The Practice of Apache ShenYu Integrating with RocketMQ to Collect Massive Logs in Real-Time

By Hu Taishi (Kuaishou Java Development Engineer)

Meet Apache ShenYu

The most important thing about the gateway is traffic governance, which has many similarities with King Yu's flood taming. Therefore, the gateway's traffic governance project is named ShenYu.

ShenYu is a high-performance, multi-protocol, scalable, and responsive API Gateway. Its main features include rich protocols, plugins, traffic governance, and high performance.

ShenYu supports protocols (such as HTTP, Spring Cloud, gRPC, Dubbo, Sofa, Tars, and Motan). ShenYu uses a plugin design that supports hot swapping and rich built-in plugins to ensure scalability. The biggest benefit of plugin design is high scalability. A large number of traffic governance functions of ShenYu correspond to different plugins. ShenYu supports rich and flexible traffic management (such as authentication, throttling, fusing, security, load balancing, grayscale release, dynamic upstream, and observability). Due to the requirements for high performance of gateways, ShenYu adopts responsive full-link asynchronous processing, supporting cluster deployment and blue-green release.

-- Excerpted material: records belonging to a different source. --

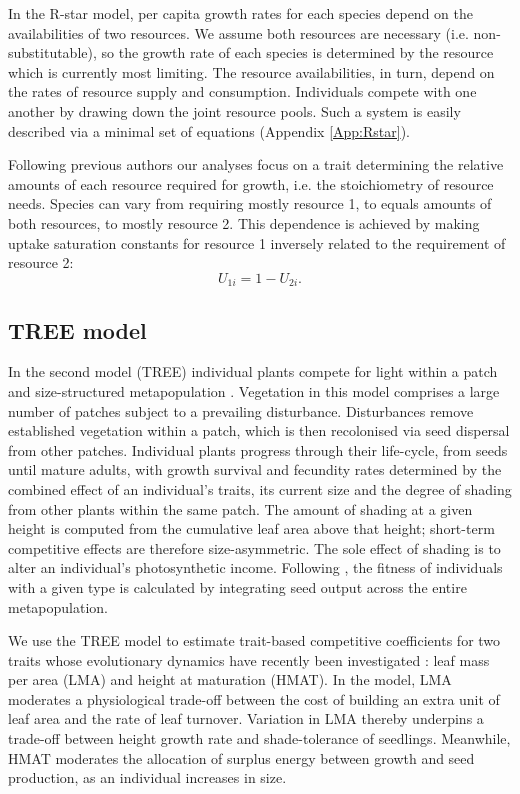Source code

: \documentclass[a4paper,11pt]{article}
\begin{document}
\begin{itemize}
In the R-star model, per capita growth rates for each species depend on the
availabilities of two resources. We assume both resources are necessary (i.e.
non-substitutable), so the growth rate of each species is determined by the
resource which is currently most limiting. The resource availabilities, in
turn, depend on  the rates of resource supply and consumption. Individuals
compete with one another by drawing down the joint resource pools. Such a
system is easily described via a minimal set of equations (Appendix
\ref{App:Rstar}).

Following previous authors \citep{Tilman-1985, Schreiber-2003, Fox-2008} our
analyses focus on a trait determining the relative amounts of each resource
required for growth, i.e. the stoichiometry of resource needs. Species can
vary from requiring mostly resource 1, to equals amounts of both resources, to
mostly resource 2. This dependence is achieved by making uptake saturation
constants for resource 1 inversely related to the requirement of resource 2:
\begin{equation}
\label{eq:R3}
U_{1i} = 1-U_{2i}.
\end{equation}

\subsection{TREE model}

In the second model (TREE) individual plants compete for light within a patch
and size-structured metapopulation \citet{Falster-2011, Falster-2015}.
Vegetation in this model comprises a large number of patches subject to a
prevailing disturbance. Disturbances remove established vegetation within a
patch, which is then recolonised via seed dispersal from other patches.
Individual plants progress through their life-cycle, from seeds until mature
adults, with growth survival and fecundity rates determined by the combined
effect of an individual's traits, its current size and the degree of shading
from other plants within the same patch. The amount of shading at a given
height is computed from the cumulative leaf area above that height; short-term
competitive effects are therefore size-asymmetric. The sole effect of shading
is to alter an individual's photosynthetic income. Following
\citep{Falster-2015}, the fitness of individuals with a given type is
calculated by integrating seed output across the entire metapopulation.

We use the TREE model to estimate trait-based competitive coefficients for
two traits whose evolutionary dynamics have recently been investigated
\citet{Falster-2015}: leaf mass per area (LMA) and height at maturation
(HMAT). In the model, LMA moderates a physiological trade-off between the cost
of building an extra unit of leaf area and the rate of leaf turnover.
Variation in LMA thereby underpins a trade-off between height growth rate and
shade-tolerance of seedlings. Meanwhile, HMAT moderates the allocation of
surplus energy between growth and seed production, as an individual increases in
size.


\end{itemize}
\end{document}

The client initiates a request, the request passes through the gateway, and the gateway converts the request to the service provider and sends the response from the service provider to the client.

From the perspective of initiating requests, the architecture supports multiple languages and is not limited to operating platforms. The HTTP request passes through a proxy layer first, which can be Nginx, ShenYuNginx, ShenYu proxy, or Kubernetes, and the proxy layer routes the request to nodes in the ShenYu cluster through LoadBalance. After receiving the request, the ShenYu gateway filters the request first. The ShenYu gateway stores various metadata in local memory to ensure performance and uses efficient algorithms to achieve high performance.

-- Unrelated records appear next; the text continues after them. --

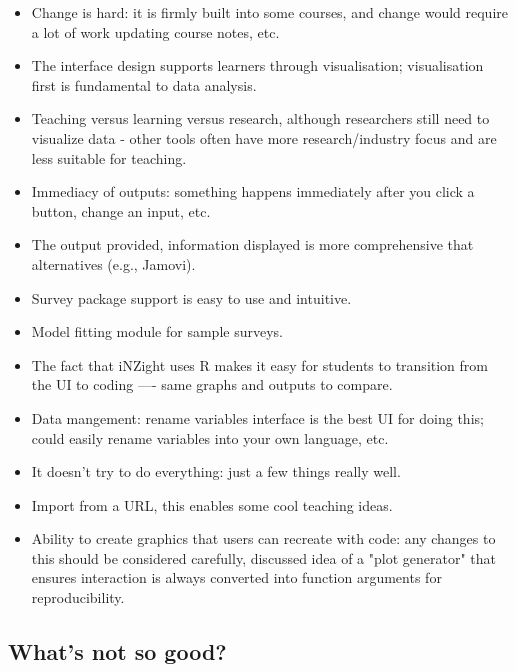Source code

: \documentclass{article}
\begin{document}
\begin{itemize}
    \item Change is hard: it is firmly built into some courses, and change would require a lot of work updating course notes, etc.
    \item The interface design supports learners through visualisation; visualisation first is fundamental to data analysis.
    \item Teaching versus learning versus research, although researchers still need to visualize data - other tools often have more research/industry focus and are less suitable for teaching.
    \item Immediacy of outputs: something happens immediately after you click a button, change an input, etc.
    \item The output provided, information displayed is more comprehensive that alternatives (e.g., Jamovi).
    \item Survey package support is easy to use and intuitive.
    \item Model fitting module for sample surveys.
    \item The fact that iNZight uses R makes it easy for students to transition from the UI to coding ---- same graphs and outputs to compare.
    \item Data mangement: rename variables interface is the best UI for doing this; could easily rename variables into your own language, etc.
    \item It doesn't try to do everything: just a few things really well.
    \item Import from a URL, this enables some cool teaching ideas.
    \item Ability to create graphics that users can recreate with code: any changes to this should be considered carefully, discussed idea of a "plot generator" that ensures interaction is always converted into function arguments for reproducibility.
\end{itemize}

\subsection{What's not so good?}
\end{document}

Metadata is required to process data requests. Metadata is obtained by the synchronization mechanism between the ShenYu gateway and the ShenYu backend. After data changes are made in the ShenYu Admin backend (such as plugin changes, selector changes, rule changes, and data changes), the changes are synchronized to the ShenYu gateway in a specific way.

You can select the synchronization method of pull or push based on project features. First, you must filter the traffic by matching the request URL query parameters, request headers, request parameters, host, or request body. The matching conditions can be like, match, regular expression, include, or exclude. Then, load the corresponding implementation in the SPI way.

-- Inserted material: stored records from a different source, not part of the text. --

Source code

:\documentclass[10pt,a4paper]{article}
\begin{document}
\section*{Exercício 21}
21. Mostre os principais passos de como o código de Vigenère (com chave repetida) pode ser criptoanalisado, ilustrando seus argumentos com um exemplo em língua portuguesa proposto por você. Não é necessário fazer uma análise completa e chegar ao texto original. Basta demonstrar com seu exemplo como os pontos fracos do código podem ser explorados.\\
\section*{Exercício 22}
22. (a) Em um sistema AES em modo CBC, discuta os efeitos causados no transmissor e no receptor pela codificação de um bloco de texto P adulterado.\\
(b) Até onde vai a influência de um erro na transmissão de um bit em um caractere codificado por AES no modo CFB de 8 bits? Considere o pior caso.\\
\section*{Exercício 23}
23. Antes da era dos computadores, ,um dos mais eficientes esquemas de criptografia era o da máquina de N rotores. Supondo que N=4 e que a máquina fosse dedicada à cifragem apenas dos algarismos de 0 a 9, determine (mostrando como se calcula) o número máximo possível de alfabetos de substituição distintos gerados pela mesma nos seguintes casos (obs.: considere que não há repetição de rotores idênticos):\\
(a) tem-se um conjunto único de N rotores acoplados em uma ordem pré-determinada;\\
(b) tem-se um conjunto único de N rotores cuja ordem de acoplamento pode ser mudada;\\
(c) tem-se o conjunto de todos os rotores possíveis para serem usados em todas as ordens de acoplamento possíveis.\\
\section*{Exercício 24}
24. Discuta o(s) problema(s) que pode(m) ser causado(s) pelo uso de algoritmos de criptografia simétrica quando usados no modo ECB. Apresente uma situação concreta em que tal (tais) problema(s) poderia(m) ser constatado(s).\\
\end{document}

If the traffic matches, the traffic is forwarded to the respective plugin. Each plugin forms a plugin chain, and each plugin chain performs its function for the matched traffic. The final request is forwarded to the service provider via the export plugin. Then, the response from the service provider will be forwarded to the client.

Monitoring the running status of gateways is an important module. The number of requests for the observability metric login may be large, resulting in a large number of logs. As such, an integrated message queue is generally required.

The preceding figure shows the traffic filtering process of ShenYu. Each request includes certain metadata, which can be matched to sort out the required requests. ShenYu's traffic filtering involves two important components: selectors and rules.

After a request arrives, the system checks whether the plugin is enabled first. If the plugin is not enabled, the system does not process the request. If the plugin is enabled, the selector corresponding to the plugin determines whether the request matches. If the request matches, it is handed over to the rule for another match. If the request does not match, it is handed over to the next plugin for processing. If it matches, execute the plugin.

Selectors are equivalent to first-level matching, which is coarse-grained matching, while rules are equivalent to second-level matching, which is fine-grained matching. This design can ensure higher flexibility.

Plugins form a plugin chain. After the previous plugin is executed, you can decide whether to hand over the request to the next plugin for processing.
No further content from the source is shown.